▶ [TASK TO CARRY OUT]:
Only the lines from the start of the data below through the line that contains "and pulsar timing." are to be copied, exactly and without pictures.

[Records from a data collection]

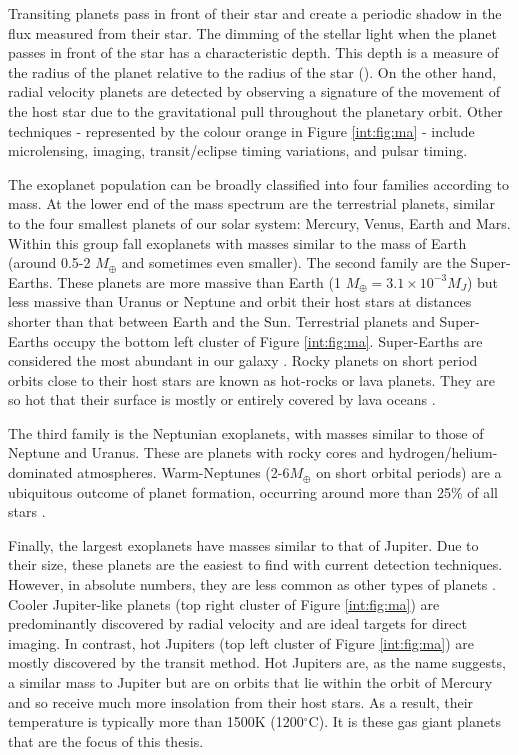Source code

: Transiting planets pass in front of their star and create a periodic shadow in the flux measured from their star. The dimming of the stellar light when the planet passes in front of the star has a characteristic depth. This depth is a measure of the radius of the planet relative to the radius of the star (\rprss). On the other hand, radial velocity planets are detected by observing a signature of the movement of the host star due to the gravitational pull throughout the planetary orbit. Other techniques - represented by the colour orange in Figure \ref{int:fig:ma} - include microlensing, imaging, transit/eclipse timing variations, and pulsar timing.

The exoplanet population can be broadly classified into four families according to mass. At the lower end of the mass spectrum are the terrestrial planets, similar to the four smallest planets of our solar system: Mercury, Venus, Earth and Mars. Within this group fall  exoplanets with masses similar to the mass of Earth (around 0.5-2 $M_\oplus$ and sometimes even smaller). The second family are the Super-Earths. These planets are more massive than Earth (1 $M_\oplus = 3.1\times10^{-3} M_J$) but less massive than Uranus or Neptune and orbit their host stars at distances shorter than that between Earth and the Sun. Terrestrial planets and Super-Earths occupy the bottom left cluster of Figure \ref{int:fig:ma}. Super-Earths are considered the most abundant in our galaxy \citep{Borucki2011,Howard2012,Morton2014,Batalha2014,Petigura2013a,Petigura2018,Fulton2017,Bryson2020}. Rocky planets on short period orbits close to their host stars are known as hot-rocks or lava planets. They are so hot that their surface is mostly or entirely covered by lava oceans \citep[e.g.,][]{Leger2011, Elkins-Tanton2012, Winn2018}.

The third family is the Neptunian exoplanets, with masses similar to those of Neptune and Uranus. These are planets with rocky cores and  hydrogen/helium-dominated atmospheres. Warm-Neptunes (2-6$M_\oplus$ on short orbital periods) are a ubiquitous outcome of planet formation, occurring around more than 25\% of all stars \citep[e.g.,][]{Buchhave2014, Fulton2017}.

Finally, the largest exoplanets have masses similar to that of Jupiter. Due to their size, these planets are the easiest to find with current detection techniques. However, in absolute numbers, they are less common as other types of planets \citep[e.g.,][]{Gould2006,Howard2012,Fressin2013,Santerne2012,Wright2012}. Cooler Jupiter-like planets (top right cluster of Figure \ref{int:fig:ma}) are predominantly discovered by radial velocity and are ideal targets for direct imaging. In contrast, hot Jupiters (top left cluster of Figure \ref{int:fig:ma}) are mostly discovered by the transit method. Hot Jupiters are, as the name suggests, a similar mass to Jupiter but are on orbits that lie within the orbit of Mercury and so receive much more insolation from their host stars. As a result, their temperature is typically more than 1500K (1200$^\circ$C).  It is these gas giant planets that are the focus of this thesis.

▶ [TASK OUTPUT]:
Source code

: Transiting planets pass in front of their star and create a periodic shadow in the flux measured from their star. The dimming of the stellar light when the planet passes in front of the star has a characteristic depth. This depth is a measure of the radius of the planet relative to the radius of the star (\rprss). On the other hand, radial velocity planets are detected by observing a signature of the movement of the host star due to the gravitational pull throughout the planetary orbit. Other techniques - represented by the colour orange in Figure \ref{int:fig:ma} - include microlensing, imaging, transit/eclipse timing variations, and pulsar timing.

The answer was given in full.